_Task prompt_
Give back every line of the material below that has the string "percent".

_Supplied material_

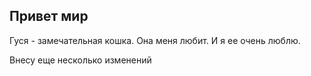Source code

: ## Привет мир

Гуся - замечательная кошка. Она меня любит.
И я ее очень люблю.


Внесу еще несколько изменений
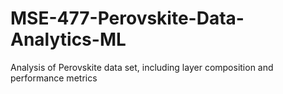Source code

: # MSE-477-Perovskite-Data-Analytics-ML
Analysis of Perovskite data set, including layer composition and performance metrics
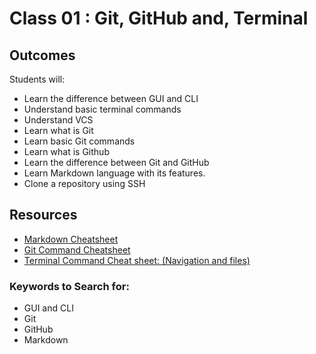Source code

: # Class 01 :  Git, GitHub and, Terminal

## Outcomes
Students will:
* Learn the difference between GUI and CLI
* Understand basic terminal commands 
* Understand VCS
* Learn what is Git 
* Learn basic Git commands 
* Learn what is Github
* Learn the difference between Git and GitHub 
* Learn Markdown language with its features.
* Clone a repository using SSH


## Resources
* [Markdown Cheatsheet](https://www.markdownguide.org/basic-syntax/)
* [Git Command Cheatsheet](https://www.plesk.com/blog/various/git-commands-cheat-sheet/)
* [Terminal Command Cheat sheet: (Navigation and files)](https://www.codecademy.com/learn/learn-the-command-line/modules/learn-the-command-line-navigation/cheatsheet)

### Keywords to Search for: 
* GUI and CLI
* Git
* GitHub
* Markdown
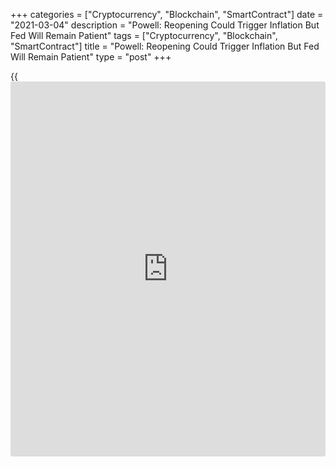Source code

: +++
categories = ["Cryptocurrency", "Blockchain", "SmartContract"]
date = "2021-03-04"
description = "Powell: Reopening Could Trigger Inflation But Fed Will Remain Patient"
tags = ["Cryptocurrency", "Blockchain", "SmartContract"]
title = "Powell: Reopening Could Trigger Inflation But Fed Will Remain Patient"
type = "post"
+++

{{<iframe id="large-banner" src="https://www.bounty.group/#slide=3.0" width="100%" height="600" scrolling="no" style="border: 0px solid rgb(216, 221, 230); border-radius: 3px;">}}

Federal Reserve Chairman Jerome Powell acknowledged Thursday the
reopening of the U.S. [economy][1] could lead to higher inflation but
reiterated the central bank will remain "patient" with regard to
monetary [policy](https://www.fintechee.com/policy/).

"We expect that as the economy reopens and hopefully picks up, we will
see inflation move up through base effects," Powell said in closely
watched remarks during The Wall Street Journal Jobs Summit. "That could
create some upward pressure on prices."

However, the Fed chief said he expects the increase in inflation to be
"transitory," noting an acceleration in the annual rate of inflation
would largely reflect comparisons to the low prices seen a year ago.

Powell stressed there is "a lot of ground to cover" before price growth
reaches a sustainable level above the Fed's 2 percent target.

The Fed has recently signaled that interest rates will remain at near-
zero levels until inflation is on track to moderately exceed 2 percent
for some time.

Investors were closely monitoring Powell's comments following a recent
spike in bond yields, which has raised concerns about inflation and the
outlook for interest rates.

Powell said the recent jump in yields has "caught my attention," and he
would be "concerned by disorderly conditions in [markets][2] or
persistent tightening in financial conditions that threatens the
achievement of our goals."

Nonetheless, the Fed chief did not signal a "twist" in the central
bank's asset purchases as some [investor](https://www.fintechee.com/tutorial-for-forex-trading/investor-mode/)s had been hoping for, leading to
another surge in yields.

The increase in yields triggered a sell-off by stocks on Wall Street,
with high-flying [technology][3] stocks helping lead the way lower.

The Dow and the S&P 500 have tumbled to their lowest intraday levels in
a month, while the tech-heavy Nasdaq has plunged to a two-month intraday
low.

For comments and feedback [contact](https://www.playgroundfx.com/contact/): editorial@rtt[news](https://www.letsplayfx.com/blog/forex-news-website/).com

[Economic News][1]

 **What parts of the world are seeing the best (and worst) economic
performances lately? Click[here][4] to check out our [Econ Scorecard][4]
and find out! See up-to-the-moment [ranking](https://www.playgroundfx.com/blog/crypto-exchange-ranking/)s for the best and worst
performers in [GDP][5], [unemployment rate][6], [inflation][7] and much
more.**

   1. www.rtt[news](https://www.letsplayfx.com/blog/forex-news-website/).com/Content/EconomicNews.aspx
   2. www.rtt[news](https://www.letsplayfx.com/blog/forex-news-website/).com/Content/Markets.aspx
   3. www.rtt[news](https://www.letsplayfx.com/blog/forex-news-website/).com/
   4. www.rtt[news](https://www.letsplayfx.com/blog/forex-news-website/).com/economic-scorecard/world-rank/unemployment-rate/highest-performance.aspx
   5. www.rtt[news](https://www.letsplayfx.com/blog/forex-news-website/).com/economic-scorecard/world-rank/GDP/highest-performance.aspx
   6. www.rtt[news](https://www.letsplayfx.com/blog/forex-news-website/).com/economic-scorecard/world-rank/unemployment-rate/lowest-performance.aspx
   7. www.rtt[news](https://www.letsplayfx.com/blog/forex-news-website/).com/economic-scorecard/world-rank/CPI/highest-performance.aspx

_Expected answer_
reaches a sustainable level above the Fed's 2 percent target.
zero levels until inflation is on track to moderately exceed 2 percent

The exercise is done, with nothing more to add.